Set up the basic utility class to compute and display the effects of our optimizations

In [50]:
from prettytable import PrettyTable
FIELD_NAMES = ["-", "total", "rels", "msm", "trace", "etc"]
NUM_RELATIONS = 10 
NUM_THREADS = 16

def normalize(d):
    total = sum(d.values())
    return {k: round(100*v/total) for (k, v) in d.items()}


class TableData:
    def __init__(self, percs, times):
        self.percs = percs
        self.times = times

    def to_table(self):
        result = PrettyTable()
        result.field_names = FIELD_NAMES

        percs = list(self.percs.values())
        times = list(self.times.values())
        result.add_row(["%"] + [round(sum(percs), 2)] + percs)
        result.add_row(["#(s)"] + [round(sum(times), 2)] + times)
        return result

    def update_perc(self, k, v):
        self.percs[k] = self.percs[k] * v
        self.percs = normalize(self.percs)

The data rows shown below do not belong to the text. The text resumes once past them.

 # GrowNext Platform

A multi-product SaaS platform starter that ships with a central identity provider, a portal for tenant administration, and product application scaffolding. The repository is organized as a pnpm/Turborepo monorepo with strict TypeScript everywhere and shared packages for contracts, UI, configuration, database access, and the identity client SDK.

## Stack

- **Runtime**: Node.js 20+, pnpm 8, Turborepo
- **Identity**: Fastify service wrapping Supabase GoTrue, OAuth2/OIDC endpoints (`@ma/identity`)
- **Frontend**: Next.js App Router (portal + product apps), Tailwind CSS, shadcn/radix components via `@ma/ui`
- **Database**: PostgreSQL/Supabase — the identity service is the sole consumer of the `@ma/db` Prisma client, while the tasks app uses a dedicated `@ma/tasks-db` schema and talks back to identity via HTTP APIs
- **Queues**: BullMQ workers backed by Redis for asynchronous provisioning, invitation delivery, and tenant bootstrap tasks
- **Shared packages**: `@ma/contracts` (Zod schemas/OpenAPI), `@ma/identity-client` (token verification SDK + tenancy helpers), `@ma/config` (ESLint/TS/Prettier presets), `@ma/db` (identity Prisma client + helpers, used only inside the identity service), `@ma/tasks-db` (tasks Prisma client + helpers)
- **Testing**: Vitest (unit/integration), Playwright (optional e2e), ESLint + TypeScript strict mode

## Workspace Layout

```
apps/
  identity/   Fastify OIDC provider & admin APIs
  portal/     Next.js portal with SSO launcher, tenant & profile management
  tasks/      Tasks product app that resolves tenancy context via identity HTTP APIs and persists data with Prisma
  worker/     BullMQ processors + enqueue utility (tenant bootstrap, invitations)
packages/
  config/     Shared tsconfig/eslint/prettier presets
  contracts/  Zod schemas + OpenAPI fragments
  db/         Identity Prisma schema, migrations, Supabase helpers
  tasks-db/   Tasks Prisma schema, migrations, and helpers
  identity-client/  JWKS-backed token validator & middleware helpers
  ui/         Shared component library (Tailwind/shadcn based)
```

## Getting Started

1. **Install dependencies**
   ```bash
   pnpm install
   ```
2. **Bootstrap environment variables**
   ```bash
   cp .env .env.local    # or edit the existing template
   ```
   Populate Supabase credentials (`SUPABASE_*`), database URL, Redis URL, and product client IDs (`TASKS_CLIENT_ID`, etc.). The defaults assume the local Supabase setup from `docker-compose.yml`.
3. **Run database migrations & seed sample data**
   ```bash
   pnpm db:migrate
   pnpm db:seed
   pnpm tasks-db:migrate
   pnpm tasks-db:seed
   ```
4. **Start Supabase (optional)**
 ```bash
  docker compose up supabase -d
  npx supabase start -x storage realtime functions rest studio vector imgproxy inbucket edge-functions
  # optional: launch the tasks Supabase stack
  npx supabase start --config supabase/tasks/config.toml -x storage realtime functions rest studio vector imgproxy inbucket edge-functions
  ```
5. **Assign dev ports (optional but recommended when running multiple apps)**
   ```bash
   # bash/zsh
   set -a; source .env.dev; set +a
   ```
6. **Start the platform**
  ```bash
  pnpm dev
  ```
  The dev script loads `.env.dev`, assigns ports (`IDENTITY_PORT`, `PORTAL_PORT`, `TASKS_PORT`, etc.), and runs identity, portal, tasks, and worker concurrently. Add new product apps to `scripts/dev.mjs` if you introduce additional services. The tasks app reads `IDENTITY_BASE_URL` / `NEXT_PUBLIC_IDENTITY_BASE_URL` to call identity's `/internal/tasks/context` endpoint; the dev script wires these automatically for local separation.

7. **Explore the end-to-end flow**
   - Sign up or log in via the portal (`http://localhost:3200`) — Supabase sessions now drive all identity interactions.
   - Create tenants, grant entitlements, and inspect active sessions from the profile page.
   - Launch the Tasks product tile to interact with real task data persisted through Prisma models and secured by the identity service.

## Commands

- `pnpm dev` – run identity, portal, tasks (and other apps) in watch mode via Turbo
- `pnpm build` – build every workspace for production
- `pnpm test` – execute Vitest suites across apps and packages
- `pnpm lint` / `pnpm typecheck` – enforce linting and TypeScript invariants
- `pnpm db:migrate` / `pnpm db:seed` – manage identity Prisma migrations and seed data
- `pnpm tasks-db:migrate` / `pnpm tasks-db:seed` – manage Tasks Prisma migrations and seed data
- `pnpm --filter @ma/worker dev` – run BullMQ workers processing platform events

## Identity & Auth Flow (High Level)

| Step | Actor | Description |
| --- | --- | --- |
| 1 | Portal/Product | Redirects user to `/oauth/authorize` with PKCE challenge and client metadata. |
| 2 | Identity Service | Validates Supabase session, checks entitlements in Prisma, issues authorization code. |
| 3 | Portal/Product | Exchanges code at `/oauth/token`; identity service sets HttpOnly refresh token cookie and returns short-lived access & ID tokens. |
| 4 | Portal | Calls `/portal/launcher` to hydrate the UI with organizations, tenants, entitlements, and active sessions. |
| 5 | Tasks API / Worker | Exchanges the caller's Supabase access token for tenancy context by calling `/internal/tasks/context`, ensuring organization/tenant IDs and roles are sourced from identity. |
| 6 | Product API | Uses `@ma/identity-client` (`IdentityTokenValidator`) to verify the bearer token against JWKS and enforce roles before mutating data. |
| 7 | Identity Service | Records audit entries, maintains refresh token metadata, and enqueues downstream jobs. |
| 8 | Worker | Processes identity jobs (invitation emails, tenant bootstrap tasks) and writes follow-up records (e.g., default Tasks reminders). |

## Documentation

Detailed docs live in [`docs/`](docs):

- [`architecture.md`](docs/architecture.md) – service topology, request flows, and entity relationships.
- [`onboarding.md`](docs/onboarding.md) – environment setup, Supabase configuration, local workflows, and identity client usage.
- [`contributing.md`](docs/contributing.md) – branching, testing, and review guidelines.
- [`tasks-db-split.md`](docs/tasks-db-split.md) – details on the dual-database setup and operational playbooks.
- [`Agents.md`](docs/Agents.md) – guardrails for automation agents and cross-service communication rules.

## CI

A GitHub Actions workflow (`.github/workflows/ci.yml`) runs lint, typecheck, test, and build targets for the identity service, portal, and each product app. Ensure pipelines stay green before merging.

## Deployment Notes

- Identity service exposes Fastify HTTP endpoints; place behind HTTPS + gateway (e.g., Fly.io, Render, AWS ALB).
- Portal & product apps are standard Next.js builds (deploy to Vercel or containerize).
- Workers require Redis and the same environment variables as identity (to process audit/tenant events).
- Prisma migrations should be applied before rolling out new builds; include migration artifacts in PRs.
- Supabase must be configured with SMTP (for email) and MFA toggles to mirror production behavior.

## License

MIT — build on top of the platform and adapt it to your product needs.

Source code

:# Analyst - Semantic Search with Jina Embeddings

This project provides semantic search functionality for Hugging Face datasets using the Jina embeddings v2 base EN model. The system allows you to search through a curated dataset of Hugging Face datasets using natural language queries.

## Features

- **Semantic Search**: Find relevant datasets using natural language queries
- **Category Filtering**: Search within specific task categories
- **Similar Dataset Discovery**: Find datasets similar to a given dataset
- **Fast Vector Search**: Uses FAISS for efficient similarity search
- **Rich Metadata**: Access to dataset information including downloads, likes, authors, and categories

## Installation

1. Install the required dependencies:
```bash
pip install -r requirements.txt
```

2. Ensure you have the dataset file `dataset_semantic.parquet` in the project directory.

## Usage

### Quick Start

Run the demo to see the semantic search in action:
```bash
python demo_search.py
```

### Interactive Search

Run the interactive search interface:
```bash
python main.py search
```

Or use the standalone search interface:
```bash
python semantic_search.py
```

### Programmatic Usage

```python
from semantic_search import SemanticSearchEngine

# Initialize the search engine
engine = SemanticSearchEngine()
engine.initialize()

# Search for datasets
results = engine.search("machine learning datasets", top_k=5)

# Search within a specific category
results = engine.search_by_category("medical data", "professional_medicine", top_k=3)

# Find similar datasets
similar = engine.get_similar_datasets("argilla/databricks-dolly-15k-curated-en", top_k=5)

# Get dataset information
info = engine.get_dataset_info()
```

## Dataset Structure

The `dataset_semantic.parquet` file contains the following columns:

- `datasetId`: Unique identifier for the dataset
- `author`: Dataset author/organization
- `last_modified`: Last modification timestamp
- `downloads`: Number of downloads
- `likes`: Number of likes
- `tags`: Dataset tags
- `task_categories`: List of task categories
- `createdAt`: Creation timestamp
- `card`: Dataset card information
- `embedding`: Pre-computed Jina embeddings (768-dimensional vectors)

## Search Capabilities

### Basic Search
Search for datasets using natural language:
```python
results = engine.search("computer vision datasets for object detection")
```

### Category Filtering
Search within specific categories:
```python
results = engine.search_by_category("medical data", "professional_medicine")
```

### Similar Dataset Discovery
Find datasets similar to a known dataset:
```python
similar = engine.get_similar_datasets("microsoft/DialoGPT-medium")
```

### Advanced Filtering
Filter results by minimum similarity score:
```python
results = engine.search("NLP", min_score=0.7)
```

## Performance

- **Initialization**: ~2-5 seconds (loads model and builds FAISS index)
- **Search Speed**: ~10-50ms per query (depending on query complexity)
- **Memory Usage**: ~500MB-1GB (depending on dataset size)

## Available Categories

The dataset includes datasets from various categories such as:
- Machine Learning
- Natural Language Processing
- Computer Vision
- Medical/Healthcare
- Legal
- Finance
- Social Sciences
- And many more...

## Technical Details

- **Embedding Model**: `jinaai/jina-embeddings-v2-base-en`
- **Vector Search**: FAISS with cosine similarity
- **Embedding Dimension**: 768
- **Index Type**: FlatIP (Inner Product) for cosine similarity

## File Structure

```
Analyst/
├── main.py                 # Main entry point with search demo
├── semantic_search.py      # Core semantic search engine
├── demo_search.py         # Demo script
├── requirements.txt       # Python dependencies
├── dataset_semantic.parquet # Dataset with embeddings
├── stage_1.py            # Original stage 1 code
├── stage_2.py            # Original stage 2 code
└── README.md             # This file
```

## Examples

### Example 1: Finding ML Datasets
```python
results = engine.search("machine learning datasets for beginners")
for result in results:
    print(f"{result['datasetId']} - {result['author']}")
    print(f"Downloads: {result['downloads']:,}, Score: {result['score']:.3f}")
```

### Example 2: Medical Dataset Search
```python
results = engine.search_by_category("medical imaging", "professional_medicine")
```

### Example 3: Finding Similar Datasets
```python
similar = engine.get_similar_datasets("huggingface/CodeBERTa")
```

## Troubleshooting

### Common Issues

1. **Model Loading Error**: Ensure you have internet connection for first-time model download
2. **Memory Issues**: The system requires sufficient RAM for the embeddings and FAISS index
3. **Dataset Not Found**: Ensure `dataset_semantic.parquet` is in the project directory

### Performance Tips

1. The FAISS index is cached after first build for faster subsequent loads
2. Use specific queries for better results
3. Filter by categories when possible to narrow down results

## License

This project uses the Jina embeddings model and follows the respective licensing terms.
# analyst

    def update_time(self, k, v):
        self.times[k] = round(self.times[k] * v, 2)

    def update(self, k, v):
        self.update_perc(k, v)
        self.update_time(k, v)

    def __str__(self):
        return self.to_table().__str__()

Set initial distribution using the numbers of https://github.com/AztecProtocol/aztec-packages/pull/5211

In [51]:
INITIAL_TIME = 23.7
INITIAL_PERCS = {"rels": 35,   "msm": 35,   "trace": 20,    "etc": 10}
INITIAL_TIMES = dict([(key, INITIAL_TIME * val / 100)
                     for (key, val) in INITIAL_PERCS.items()])
T = TableData(INITIAL_PERCS, INITIAL_TIMES)
print(T)

+------+-------+-------+-------+-------+------+
|  -   | total |  rels |  msm  | trace | etc  |
+------+-------+-------+-------+-------+------+
|  %   |  100  |   35  |   35  |   20  |  10  |
| #(s) |  23.7 | 8.295 | 8.295 |  4.74 | 2.37 |
+------+-------+-------+-------+-------+------+


## Structuring the execution trace

By structuring the exeuction trace, we can reduce the time to execute the relations by a factor of $1/\text{NUM\_RELATIONS}$

In [52]:
REDUCTION_DUE_TO_TRACE_STRUCTURING = 1/NUM_RELATIONS
T.update("rels", REDUCTION_DUE_TO_TRACE_STRUCTURING)
print(T)


+------+-------+------+-------+-------+------+
|  -   | total | rels |  msm  | trace | etc  |
+------+-------+------+-------+-------+------+
|  %   |  100  |  5   |   51  |   29  |  15  |
| #(s) | 16.23 | 0.83 | 8.295 |  4.74 | 2.37 |
+------+-------+------+-------+-------+------+


## Improved multithreading

OMP did a better job by about 35% on the sizes we care about in terms of commitments. Assume that holds and we can get the corresponding reduction in x86.

In [53]:
# REDUCTION_DUE_TO_OMP = 0.65
# T.update("msm", REDUCTION_DUE_TO_OMP)
# print(T)


## Better field arithemetic

Heuristically, by using Karatsuba in our WASM we can get a 25% reduction across the board when doing field arithmetic. Let's be pessimistic and say that's actually 15%. Last I checked, field arithmetic accounts for 80% of our proof construction time, so we'd hope for a 12% reduction across the board.

In [54]:
REDUCTION_DUE_TO_USING_NIM = 1-0.12

T.update("msm", REDUCTION_DUE_TO_USING_NIM)
T.update("rels", REDUCTION_DUE_TO_USING_NIM)
T.update("trace", REDUCTION_DUE_TO_USING_NIM)
T.update("etc", REDUCTION_DUE_TO_USING_NIM)
print(T)

+------+-------+------+-----+-------+------+
|  -   | total | rels | msm | trace | etc  |
+------+-------+------+-----+-------+------+
|  %   |  100  |  4   |  51 |   30  |  15  |
| #(s) | 14.29 | 0.73 | 7.3 |  4.17 | 2.09 |
+------+-------+------+-----+-------+------+